--- What you should do ---
Scan the following material for the string "Percentile" and copy each line in which it appears.

--- Material provided ---
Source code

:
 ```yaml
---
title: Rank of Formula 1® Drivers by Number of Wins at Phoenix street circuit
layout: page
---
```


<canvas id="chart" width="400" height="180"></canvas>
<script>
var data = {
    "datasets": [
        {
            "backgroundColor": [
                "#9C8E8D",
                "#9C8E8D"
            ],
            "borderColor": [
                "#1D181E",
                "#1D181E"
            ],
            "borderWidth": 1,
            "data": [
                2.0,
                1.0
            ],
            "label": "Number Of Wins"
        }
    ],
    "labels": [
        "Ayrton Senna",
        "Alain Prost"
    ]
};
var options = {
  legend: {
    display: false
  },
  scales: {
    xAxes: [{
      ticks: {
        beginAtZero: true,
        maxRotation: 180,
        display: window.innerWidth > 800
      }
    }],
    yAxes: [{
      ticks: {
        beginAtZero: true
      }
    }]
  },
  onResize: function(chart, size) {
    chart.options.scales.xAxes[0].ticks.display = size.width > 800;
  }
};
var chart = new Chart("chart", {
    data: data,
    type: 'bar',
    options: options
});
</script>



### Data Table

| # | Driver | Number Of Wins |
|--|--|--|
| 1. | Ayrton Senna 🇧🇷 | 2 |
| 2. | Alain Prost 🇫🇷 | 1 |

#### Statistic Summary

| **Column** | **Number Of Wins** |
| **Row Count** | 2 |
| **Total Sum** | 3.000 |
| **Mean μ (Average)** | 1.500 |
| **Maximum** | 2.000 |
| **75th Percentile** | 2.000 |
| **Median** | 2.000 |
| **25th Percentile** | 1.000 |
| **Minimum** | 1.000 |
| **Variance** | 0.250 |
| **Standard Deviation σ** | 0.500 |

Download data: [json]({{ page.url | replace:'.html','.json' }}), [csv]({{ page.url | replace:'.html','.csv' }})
==
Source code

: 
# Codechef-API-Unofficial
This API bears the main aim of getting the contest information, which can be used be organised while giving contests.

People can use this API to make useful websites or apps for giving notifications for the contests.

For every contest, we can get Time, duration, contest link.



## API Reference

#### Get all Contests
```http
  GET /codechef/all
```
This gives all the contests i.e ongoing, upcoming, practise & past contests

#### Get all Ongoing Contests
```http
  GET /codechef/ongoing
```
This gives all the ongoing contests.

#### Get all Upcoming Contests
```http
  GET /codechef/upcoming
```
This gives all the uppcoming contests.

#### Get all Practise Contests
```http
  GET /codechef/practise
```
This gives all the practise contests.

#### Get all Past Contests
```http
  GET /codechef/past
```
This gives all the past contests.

--- Written response ---
| **75th Percentile** | 2.000 |
| **25th Percentile** | 1.000 |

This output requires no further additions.